§ **What is being asked**:
Please return every line in the entries below with the word "Returns" in it.

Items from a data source
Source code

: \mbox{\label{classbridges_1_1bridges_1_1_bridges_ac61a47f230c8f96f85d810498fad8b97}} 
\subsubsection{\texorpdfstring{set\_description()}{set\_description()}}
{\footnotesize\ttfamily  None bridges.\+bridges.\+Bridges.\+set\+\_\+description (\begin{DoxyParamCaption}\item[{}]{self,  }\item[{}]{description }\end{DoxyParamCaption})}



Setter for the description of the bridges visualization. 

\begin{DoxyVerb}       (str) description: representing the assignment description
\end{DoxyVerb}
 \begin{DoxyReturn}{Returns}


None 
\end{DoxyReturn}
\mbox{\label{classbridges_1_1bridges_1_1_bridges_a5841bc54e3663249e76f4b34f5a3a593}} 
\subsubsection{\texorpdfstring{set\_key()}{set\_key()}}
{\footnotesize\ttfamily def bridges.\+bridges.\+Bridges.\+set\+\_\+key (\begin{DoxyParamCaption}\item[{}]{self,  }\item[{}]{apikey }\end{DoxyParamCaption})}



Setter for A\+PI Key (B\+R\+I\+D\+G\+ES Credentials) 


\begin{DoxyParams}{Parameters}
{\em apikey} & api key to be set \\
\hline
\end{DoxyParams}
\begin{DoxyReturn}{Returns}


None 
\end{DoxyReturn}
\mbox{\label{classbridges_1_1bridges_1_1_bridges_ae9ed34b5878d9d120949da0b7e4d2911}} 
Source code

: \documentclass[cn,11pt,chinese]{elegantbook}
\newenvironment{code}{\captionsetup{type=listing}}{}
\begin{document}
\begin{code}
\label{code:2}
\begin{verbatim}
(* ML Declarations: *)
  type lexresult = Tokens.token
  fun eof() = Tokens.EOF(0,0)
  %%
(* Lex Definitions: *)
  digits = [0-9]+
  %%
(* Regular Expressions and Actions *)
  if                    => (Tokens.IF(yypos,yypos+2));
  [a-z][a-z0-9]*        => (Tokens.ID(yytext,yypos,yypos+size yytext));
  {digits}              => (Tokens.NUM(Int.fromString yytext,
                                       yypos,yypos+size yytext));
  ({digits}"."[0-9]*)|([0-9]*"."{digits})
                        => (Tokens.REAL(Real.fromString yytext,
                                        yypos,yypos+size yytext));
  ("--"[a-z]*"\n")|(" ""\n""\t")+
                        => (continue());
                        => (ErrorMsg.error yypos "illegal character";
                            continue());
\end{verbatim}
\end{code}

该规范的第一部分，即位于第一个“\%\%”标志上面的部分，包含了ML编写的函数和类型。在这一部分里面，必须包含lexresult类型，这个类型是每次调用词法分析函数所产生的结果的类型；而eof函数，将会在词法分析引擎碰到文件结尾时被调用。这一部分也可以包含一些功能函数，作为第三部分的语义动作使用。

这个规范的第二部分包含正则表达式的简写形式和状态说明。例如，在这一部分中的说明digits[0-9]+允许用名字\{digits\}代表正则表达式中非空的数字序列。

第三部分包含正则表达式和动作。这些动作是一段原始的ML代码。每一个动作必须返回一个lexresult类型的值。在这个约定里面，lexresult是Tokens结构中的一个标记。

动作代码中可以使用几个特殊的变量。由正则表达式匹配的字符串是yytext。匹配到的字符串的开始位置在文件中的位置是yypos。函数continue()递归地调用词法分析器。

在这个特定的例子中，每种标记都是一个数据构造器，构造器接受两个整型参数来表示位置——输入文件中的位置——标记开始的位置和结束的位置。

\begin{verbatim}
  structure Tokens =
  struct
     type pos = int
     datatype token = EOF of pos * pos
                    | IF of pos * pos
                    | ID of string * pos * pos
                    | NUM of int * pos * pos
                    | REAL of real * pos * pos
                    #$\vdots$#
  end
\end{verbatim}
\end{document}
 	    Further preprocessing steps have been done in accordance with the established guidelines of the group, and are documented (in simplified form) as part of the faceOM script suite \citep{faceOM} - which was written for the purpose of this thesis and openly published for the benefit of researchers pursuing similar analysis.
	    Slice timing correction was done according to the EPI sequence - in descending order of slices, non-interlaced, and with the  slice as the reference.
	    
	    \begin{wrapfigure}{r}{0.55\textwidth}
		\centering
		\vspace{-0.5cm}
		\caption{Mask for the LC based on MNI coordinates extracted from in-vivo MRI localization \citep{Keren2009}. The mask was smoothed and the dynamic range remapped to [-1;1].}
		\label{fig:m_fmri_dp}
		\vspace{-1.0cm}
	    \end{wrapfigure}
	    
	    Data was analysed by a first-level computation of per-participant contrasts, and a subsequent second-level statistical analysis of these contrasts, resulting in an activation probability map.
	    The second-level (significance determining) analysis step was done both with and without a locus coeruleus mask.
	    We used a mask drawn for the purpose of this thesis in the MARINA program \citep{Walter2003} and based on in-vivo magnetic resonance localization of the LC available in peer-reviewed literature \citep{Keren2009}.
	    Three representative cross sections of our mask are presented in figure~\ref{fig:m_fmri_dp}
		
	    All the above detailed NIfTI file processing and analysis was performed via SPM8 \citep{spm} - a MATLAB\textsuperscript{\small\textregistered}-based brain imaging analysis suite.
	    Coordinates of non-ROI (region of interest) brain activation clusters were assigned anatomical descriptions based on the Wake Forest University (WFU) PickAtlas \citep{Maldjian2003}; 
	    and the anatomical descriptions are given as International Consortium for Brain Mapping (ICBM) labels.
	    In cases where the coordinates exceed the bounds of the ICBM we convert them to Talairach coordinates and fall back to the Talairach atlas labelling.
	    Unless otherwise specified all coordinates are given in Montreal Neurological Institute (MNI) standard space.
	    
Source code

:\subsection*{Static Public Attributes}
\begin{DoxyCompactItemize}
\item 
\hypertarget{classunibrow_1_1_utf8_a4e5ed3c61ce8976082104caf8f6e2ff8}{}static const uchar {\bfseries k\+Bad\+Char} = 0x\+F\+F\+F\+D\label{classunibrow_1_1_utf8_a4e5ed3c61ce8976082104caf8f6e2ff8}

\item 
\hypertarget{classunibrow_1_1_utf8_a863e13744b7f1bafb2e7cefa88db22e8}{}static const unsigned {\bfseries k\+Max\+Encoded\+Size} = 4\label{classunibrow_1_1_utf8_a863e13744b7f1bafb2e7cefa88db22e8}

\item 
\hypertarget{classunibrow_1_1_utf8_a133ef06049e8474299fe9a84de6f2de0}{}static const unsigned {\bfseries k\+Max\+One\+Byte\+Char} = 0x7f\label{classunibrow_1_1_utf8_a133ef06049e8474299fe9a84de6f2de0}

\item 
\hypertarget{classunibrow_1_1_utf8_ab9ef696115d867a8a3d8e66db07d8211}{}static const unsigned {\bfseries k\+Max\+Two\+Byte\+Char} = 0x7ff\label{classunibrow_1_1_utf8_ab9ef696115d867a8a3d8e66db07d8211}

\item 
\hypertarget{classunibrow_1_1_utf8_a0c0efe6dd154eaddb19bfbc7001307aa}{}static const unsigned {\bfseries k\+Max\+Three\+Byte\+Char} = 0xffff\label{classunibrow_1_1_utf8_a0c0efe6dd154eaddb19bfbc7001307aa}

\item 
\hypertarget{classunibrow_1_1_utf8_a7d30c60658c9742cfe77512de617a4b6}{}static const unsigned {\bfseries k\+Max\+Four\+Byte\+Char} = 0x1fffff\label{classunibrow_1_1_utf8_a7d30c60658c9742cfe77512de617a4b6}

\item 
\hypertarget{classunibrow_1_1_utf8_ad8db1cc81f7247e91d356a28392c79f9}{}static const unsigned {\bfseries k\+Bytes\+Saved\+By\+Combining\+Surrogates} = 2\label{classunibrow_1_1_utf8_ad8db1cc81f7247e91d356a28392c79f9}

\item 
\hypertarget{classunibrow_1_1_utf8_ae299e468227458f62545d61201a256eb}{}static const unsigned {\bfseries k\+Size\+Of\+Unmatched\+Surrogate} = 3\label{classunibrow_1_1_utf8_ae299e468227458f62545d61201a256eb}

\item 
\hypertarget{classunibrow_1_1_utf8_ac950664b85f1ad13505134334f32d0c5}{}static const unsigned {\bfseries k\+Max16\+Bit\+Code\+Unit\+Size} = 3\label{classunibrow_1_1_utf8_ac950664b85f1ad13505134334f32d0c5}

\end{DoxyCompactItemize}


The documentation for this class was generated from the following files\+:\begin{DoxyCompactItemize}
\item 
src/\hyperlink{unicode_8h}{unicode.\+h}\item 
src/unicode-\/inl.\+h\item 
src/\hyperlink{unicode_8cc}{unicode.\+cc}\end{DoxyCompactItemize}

§ **Solution below**:
 \begin{DoxyReturn}{Returns}
\begin{DoxyReturn}{Returns}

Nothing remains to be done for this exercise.